Year 1 in review: students, sustainable tourism and the SDGs

What a whirlwind! We are already looking back at the first year of the SDG Impact Lab. And what an extraordinary year it was.

The SDG Impact Lab began less than a year ago as just an idea to bring academia and business together to advance the United Nations Sustainable Development Goals (SDGs). easyJet holidays (eJh) came onboard as the founding partner with the intent to make the tourism industry more sustainable. The idea of a collaboration between business and university had started to flourish. The idea was to create a multidisciplinary Fellowship programme recruiting twenty graduate students drawn from across the university. The Fellowship programme would take place over Hilary & Trinity terms and would involve practical training in business skills and the UN’s SDGs culminating in a four-week Field Lab in the the summer holidays. The Field Lab would be the time where the Fellows would research and develop a real actionable project, advancing one or more of the SDGs, with potential for eJh to implement.

It was an ambitious objective. From over one hundred excellent applicants we selected twenty students to become “Fellows in Sustainable Development”. These intrepid students were drawn from across the university representing every division and (almost) every continent.

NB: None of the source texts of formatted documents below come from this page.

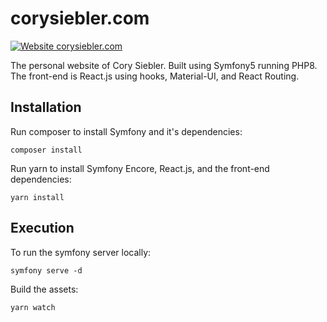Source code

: # corysiebler.com

[![Website corysiebler.com](https://img.shields.io/website-up-down-green-red/http/shields.io.svg)](https://corysiebler.com/)


The personal website of Cory Siebler. Built using Symfony5 running PHP8. The front-end is React.js using hooks, Material-UI, and React Routing.

## Installation

Run composer to install Symfony and it's dependencies:

    composer install

Run yarn to install Symfony Encore, React.js, and the front-end dependencies:

    yarn install

## Execution

To run the symfony server locally:

    symfony serve -d

Build the assets:

    yarn watch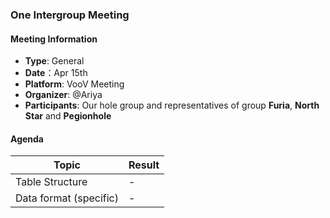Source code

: ### One Intergroup Meeting

#### Meeting Information
- **Type**: General
- **Date**：Apr 15th
- **Platform**: VooV Meeting
- **Organizer**: @Ariya
- **Participants**: Our hole group and representatives of group **Furia**, **North Star** and **Pegionhole**

#### Agenda
|Topic|Result|
|-|-|
|Table Structure|-|
|Data format (specific)|-|

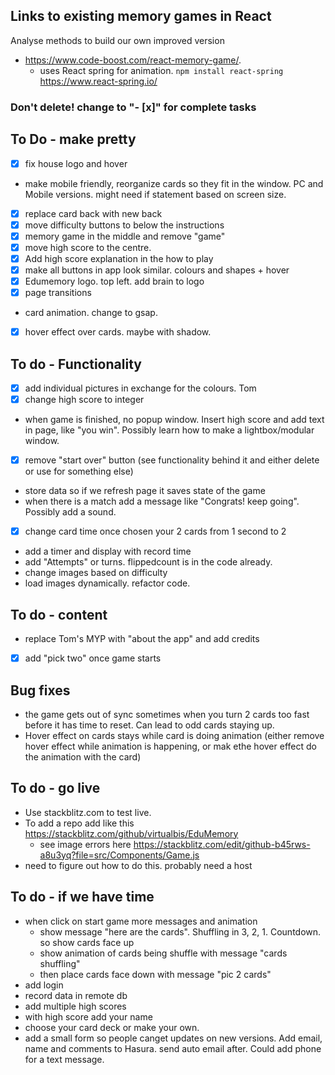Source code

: ## Links to existing memory games in React

Analyse methods to build our own improved version

- https://www.code-boost.com/react-memory-game/.
  - uses React spring for animation. `npm install react-spring` https://www.react-spring.io/

### Don't delete! change to "- [x]" for complete tasks

## To Do - make pretty

- [x] fix house logo and hover
- make mobile friendly, reorganize cards so they fit in the window. PC and Mobile versions. might need if statement based on screen size.
- [x] replace card back with new back
- [x] move difficulty buttons to below the instructions
- [x] memory game in the middle and remove "game"
- [x] move high score to the centre.
- [x] Add high score explanation in the how to play
- [x] make all buttons in app look similar. colours and shapes + hover
- [x] Edumemory logo. top left. add brain to logo
- [x] page transitions
- card animation. change to gsap.
- [x] hover effect over cards. maybe with shadow.


## To do - Functionality

- [x] add individual pictures in exchange for the colours. Tom
- [x] change high score to integer
- when game is finished, no popup window. Insert high score and add text in page, like "you win". Possibly learn how to make a lightbox/modular window.
- [x] remove "start over" button (see functionality behind it and either delete or use for something else)
- store data so if we refresh page it saves state of the game
- when there is a match add a message like "Congrats! keep going". Possibly add a sound.
- [x] change card time once chosen your 2 cards from 1 second to 2
- add a timer and display with record time
- add "Attempts" or turns. flippedcount is in the code already.
- change images based on difficulty
- load images dynamically. refactor code.

## To do - content

- replace Tom's MYP with "about the app" and add credits
- [x] add "pick two" once game starts

## Bug fixes

- the game gets out of sync sometimes when you turn 2 cards too fast before it has time to reset. Can lead to odd cards staying up.
- Hover effect on cards stays while card is doing animation (either remove hover effect while animation is happening, or mak ethe hover effect do the animation with the card)

## To do - go live

- Use stackblitz.com to test live.
- To add a repo add like this https://stackblitz.com/github/virtualbis/EduMemory
  - see image errors here https://stackblitz.com/edit/github-b45rws-a8u3yq?file=src/Components/Game.js
- need to figure out how to do this. probably need a host

## To do - if we have time

- when click on start game more messages and animation
  - show message "here are the cards". Shuffling in 3, 2, 1. Countdown. so show cards face up
  - show animation of cards being shuffle with message "cards shuffling"
  - then place cards face down with message "pic 2 cards"
- add login
- record data in remote db
- add multiple high scores
- with high score add your name
- choose your card deck or make your own.
- add a small form so people canget updates on new versions. Add email, name and comments to Hasura. send auto email after. Could add phone for a text message.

The inaugural cohort of SDG Impact Lab Fellows met for the first term at the beginning of Hilary term 2022 for their Induction Day. The Induction Day kicked off the programme then Fellows met once weekly on a Monday evening throughout Hilary term to hear and take part in a range of workshops and lectures. The programme content covered a broad range of practical business skills following a thematic syllabus that went from “ethics: why we want to have a particular impact” to “evidence: what is the right evidence and information you need” to “engagement: how do you have impact”. We welcomed to the Lab many inspiring leaders from the private and public sector to the third sector and academia.

The Lab also ran a series of informative SDG sessions. These we called “Lab lunches” and “mini-tutes”. The Lab lunches were delivered by leaders in sustainability from a range of backgrounds, from IKEA to Google to the World Bank. And the “mini-tutes” were delivered by academics at the University whose research was focused on an aspect of an SDG. We often opened these sessions up to the wider Oxford academic community to increase further engagement with the SDGs.

At the end of the Hilary term we brought the  Fellows together with employees from eJh and the NGO, the Travel Foundation, for a day at the Ashmolean Museum. This was called the “Challenge Map” event. During the day the locations of the two Field Labs were revealed: Mallorca and Tenerife – two of eJh’s most popular destinations. Following the Challenge Map and over the Easter holidays the Fellows were tasked with researching and developing an initial idea of a project that would address one or more of the sustainability issues faced in either destination. This culminated in a Pitch Event, where the Fellows visited eJh HQ and presented their proposed idea to the whole company,

The Pitch Event was a bit of a Dragon’s Den. It was a real test of the Fellows public speaking and ability to handle themselves under pressure. Following the Pitch Event eJh selected projects to take forward to develop and ultimately work on during the Field Labs. The Fellows were then placed in groups around each of the projects.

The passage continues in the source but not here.